The United States Senate struck down a bill by one vote that would have allowed for the construction of the remaining 60 percent of the Keystone pipeline, referred to as the Keystone XL expansion. The full pipeline would stretch from Alberta, Canada down to the Gulf Coast of Texas and transport 830,000 barrels of oil per day at full capacity.
The House of Representatives passed a bill promoting the construction of the Keystone XL pipeline for the ninth time on Nov. 14. The bill moved onto the Senate Nov. 17 where it was overrode, after three years of debate. Florida state senator Marco Rubio, Republican, voted yes on the expansion. Bill Nelson, Democrat, voted no.
Despite this loss, Republicans are ready to reconvene in 2015 and push a bill approving the Keystone XL pipeline through Congress.
The current Keystone pipeline runs from Alberta to Cushing, Okla. The proposed expansion would cut through an area of Montana and North Dakota where oil extraction is growing and continue to oil refineries in Texas. The pipeline would transport more crude oil from Canada, most of which would hail from tar sands.
According to the Oil Shale and Tar Sands Programmatic Environmental Impact Statement (PEIS), tar sands are “a combination of clay, sand, water and a heavy black viscous oil called bitumen.” Globally, the largest deposits of tar sands are found in Alberta. Canada is currently the only country with a commercial tar sands industry.
TransCanada, the company responsible for building the pipeline, first proposed the project in 2005 and it went mostly unnoticed until environmentalists extensively started lobbying against it in 2011. Legislation allowing the Keystone XL pipeline must be signed by President Obama because the pipeline would cross the U.S.-Canada border.
According to an article published by NPR, the State Department, which had to “conduct an environmental assessment” of the proposed expansion due to its position crossing the border, is “waiting for the outcome of a Nebraska Supreme Court case that could affect the pipeline’s route.”
“As far I have seen, and this includes when the pipeline was first proposed and now, people in Nebraska are opposed to the pipeline,” Jake Nanfito, a student at the University of Nebraska-Lincoln, said. “Those I have talked to here are aware of the news and are happy the legislation to push the plans forward has failed. This includes professors, students and my family.”

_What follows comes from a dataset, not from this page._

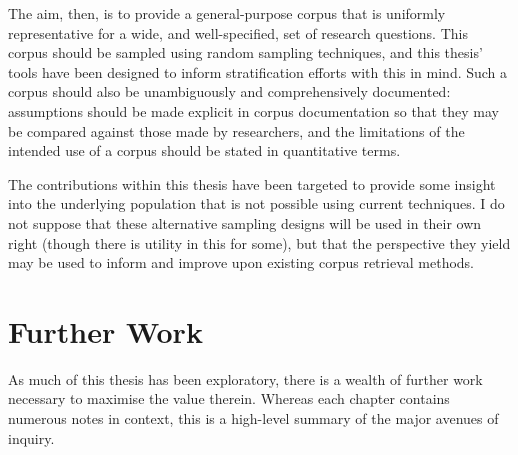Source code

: The aim, then, is to provide a general-purpose corpus that is uniformly representative for a wide, and well-specified, set of research questions.  This corpus should be sampled using random sampling techniques, and this thesis' tools have been designed to inform stratification efforts with this in mind.  Such a corpus should also be unambiguously and comprehensively documented: assumptions should be made explicit in corpus documentation so that they may be compared against those made by researchers, and the limitations of the intended use of a corpus should be stated in quantitative terms.

The contributions within this thesis have been targeted to provide some insight into the underlying population that is not possible using current techniques.  I do not suppose that these alternative sampling designs will be used in their own right (though there is utility in this for some), but that the perspective they yield may be used to inform and improve upon existing corpus retrieval methods.















\section{Further Work}
As much of this thesis has been exploratory, there is a wealth of further work necessary to maximise the value therein.  Whereas each chapter contains numerous notes in context, this is a high-level summary of the major avenues of inquiry.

While the environmental effects the pipeline may cause are still under debate, many politicians and lobbyists have strong feelings on the topic either in support of the oil industry or environmental groups. While Republicans in the Senate were in unanimous support of the bill, Democrats have been split on the subject, torn between supporting the jobs that construction of the pipeline would foster and defending the environmental concerns that have been discussed.
“I think the pipeline would be a step backwards in terms of energy policy,” Professor of Biology Katherine McHugh said.
According to McHugh, the pipeline does not pose any environmental harm “at face value.” However it is still being debated whether or not the tar sands in Canada will be mined at a faster rate regardless of the pipeline. Certainly the pipeline will make it more cost effective to mine the tar sands. This would continue to support the use of fossil fuels, thus increasing the amount of greenhouse gases released into the atmosphere and accelerating global warming.
The Intergovernmental Panel on Climate Change (IPCC) recently released its Fifth Assessment Report. In order to keep the effects of climate change to a minimum in the coming decades, the report says that there would have to be drastically decreased emissions of carbon dioxide, that untapped reserves of fossil fuels would have to remain untapped and reforestation projects would need to be implemented.
“Anything we can do to move away from fossil fuels would be an improvement,” McHugh said.